1. An anode active material for a sodium secondary battery, which has a layered crystal structure and is formed of nanoplatelets containing iron oxide having organic anions, and in which the nanoplatelets are provided in plural numbers and formed in a stacking structure spaced apart at a first interval.

2. The anode active material for a sodium secondary battery of claim 1, wherein the iron oxide includes FeOOH or Fe3O4, and the organic anions include an acetate (CHCOO—)-based compound.

3. The anode active material for a sodium secondary battery of claim 2, wherein the organic anions include an acetate group, and the acetate group is connected to the iron oxide by bidentate bridging.

4. The anode active material for a sodium secondary battery of claim 1, wherein the nanoplatelets include a lepidocrocite-type structure.

5. The anode active material for a sodium secondary battery of claim 1, wherein the nanoplatelets are 1.8 to 2 times the lattice spacing of orthorhombic lepidocrocite.

6. The anode active material for a sodium secondary battery of claim 1, wherein the layered crystal structure has lattice constants of a=3.035±0.003 Å, b=22.86±0.02 Å, and c=3.8120±0.001 Å.

7. The anode active material for a sodium secondary battery of claim 1, wherein the first spacing is 1.14 nm to 1.29 nm as a spacing between (101) planes.

8. The anode active material for a sodium secondary battery of claim 1, wherein FeOOH nanoparticles are reversibly converted into Fe3O4 nanoparticles in the charge/discharge process, the FeOOH nanoparticles and Fe3O4 nanoparticles each have an average diameter of 10 nm or less, and the crystallinity of the Fe3O4 nanoparticles is higher than that of the FeOOH nanoparticles.

9. The anode active material for a sodium secondary battery of claim 1, wherein the nanoplatelets have a disk-shaped morphology, and the nanoplatelets have a width of 27±5 nm and an axial thickness of 19±6 nm.

10. The anode active material for a sodium secondary battery of claim 1, wherein the anode active material for a sodium secondary battery includes a repeatedly stacked nanoplatelet structure and perform intercalation of sodium ions and a biotic-reaction-type conversion reaction.

11. The anode active material for a sodium secondary battery of claim 10, wherein the anode active material includes an iron oxide having an acetate group, the iron oxide is FeOOH nanoparticles or Fe3O4 nanoparticles, the anode active material is reduced from FeOOH nanoparticles to Fe3O4 nanoparticles during charging, the acetate group is oxidized, and bicarbonate is formed by the oxidation of the acetate group so that it acts as a host for storing sodium ions.

12. The anode active material for a sodium secondary battery of claim 11, wherein the acetate group is oxidized to produce bicarbonate ions (HCO3−), and the bicarbonate ions act as a host for storing sodium ions to produce any one or more of sodium hydrogen carbonate (NaHCO3) and sodium carbonate (Na2CO3).
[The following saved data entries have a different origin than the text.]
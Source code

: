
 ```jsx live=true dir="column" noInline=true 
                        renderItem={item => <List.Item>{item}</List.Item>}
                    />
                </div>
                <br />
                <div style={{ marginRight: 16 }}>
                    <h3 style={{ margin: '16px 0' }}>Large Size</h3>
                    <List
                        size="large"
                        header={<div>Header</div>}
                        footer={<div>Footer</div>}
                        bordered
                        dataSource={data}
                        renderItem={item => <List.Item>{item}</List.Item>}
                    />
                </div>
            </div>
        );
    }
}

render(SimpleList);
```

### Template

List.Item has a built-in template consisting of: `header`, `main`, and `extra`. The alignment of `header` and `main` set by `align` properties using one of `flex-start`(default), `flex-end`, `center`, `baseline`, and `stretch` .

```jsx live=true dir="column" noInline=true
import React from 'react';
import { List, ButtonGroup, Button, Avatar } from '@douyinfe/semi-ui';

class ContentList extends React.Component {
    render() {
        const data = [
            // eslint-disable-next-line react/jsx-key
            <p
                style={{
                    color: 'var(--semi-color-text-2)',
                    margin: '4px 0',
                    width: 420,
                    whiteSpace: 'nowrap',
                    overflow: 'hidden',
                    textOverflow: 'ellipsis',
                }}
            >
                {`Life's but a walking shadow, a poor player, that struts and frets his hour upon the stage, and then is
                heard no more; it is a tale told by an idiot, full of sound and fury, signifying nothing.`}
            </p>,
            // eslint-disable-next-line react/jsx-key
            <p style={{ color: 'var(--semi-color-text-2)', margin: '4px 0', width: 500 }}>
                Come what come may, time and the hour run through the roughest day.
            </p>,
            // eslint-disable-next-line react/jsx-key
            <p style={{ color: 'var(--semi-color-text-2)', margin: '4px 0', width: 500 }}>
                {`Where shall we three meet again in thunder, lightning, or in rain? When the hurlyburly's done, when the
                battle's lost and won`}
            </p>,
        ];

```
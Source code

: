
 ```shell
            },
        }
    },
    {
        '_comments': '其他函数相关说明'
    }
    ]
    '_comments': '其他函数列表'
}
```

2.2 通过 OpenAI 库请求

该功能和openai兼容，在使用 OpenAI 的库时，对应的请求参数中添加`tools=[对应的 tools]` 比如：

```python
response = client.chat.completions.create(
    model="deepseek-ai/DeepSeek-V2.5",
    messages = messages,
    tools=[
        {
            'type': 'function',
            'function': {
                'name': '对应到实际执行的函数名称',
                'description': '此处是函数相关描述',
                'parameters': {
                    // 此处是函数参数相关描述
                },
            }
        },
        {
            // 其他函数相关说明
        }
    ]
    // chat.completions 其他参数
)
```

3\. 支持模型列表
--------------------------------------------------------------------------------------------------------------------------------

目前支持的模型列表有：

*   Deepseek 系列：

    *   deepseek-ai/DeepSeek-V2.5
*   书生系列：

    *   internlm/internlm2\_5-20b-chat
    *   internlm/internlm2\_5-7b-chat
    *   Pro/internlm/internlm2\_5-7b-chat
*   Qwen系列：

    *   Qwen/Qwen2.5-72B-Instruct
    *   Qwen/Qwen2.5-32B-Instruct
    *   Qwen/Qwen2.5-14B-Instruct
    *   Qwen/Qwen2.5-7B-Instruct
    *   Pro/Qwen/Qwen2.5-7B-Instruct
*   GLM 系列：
13. A sodium secondary battery comprising:

an anode containing the anode active material for a sodium secondary battery according to claim 1; and

a cathode containing sodium,

wherein the anode contains Na2CO3 or Na2O in the surface thereof, and Na2CO3 is provided in a larger amount than Na2O.

14. The sodium secondary battery of claim 13, wherein the anode active material includes iron oxide having an acetate group, the iron oxide is FeOOH nanoparticles or Fe3O4 nanoparticles, the anode active material is reduced from FeOOH nanoparticles to Fe3O4 nanoparticles during charging, the acetate group is oxidized to produce bicarbonate ions (HCO3−), and the bicarbonate ions act as a host for storing sodium ions to produce any one or more of sodium hydrogen carbonate (NaHCO3) and sodium carbonate (Na2CO3).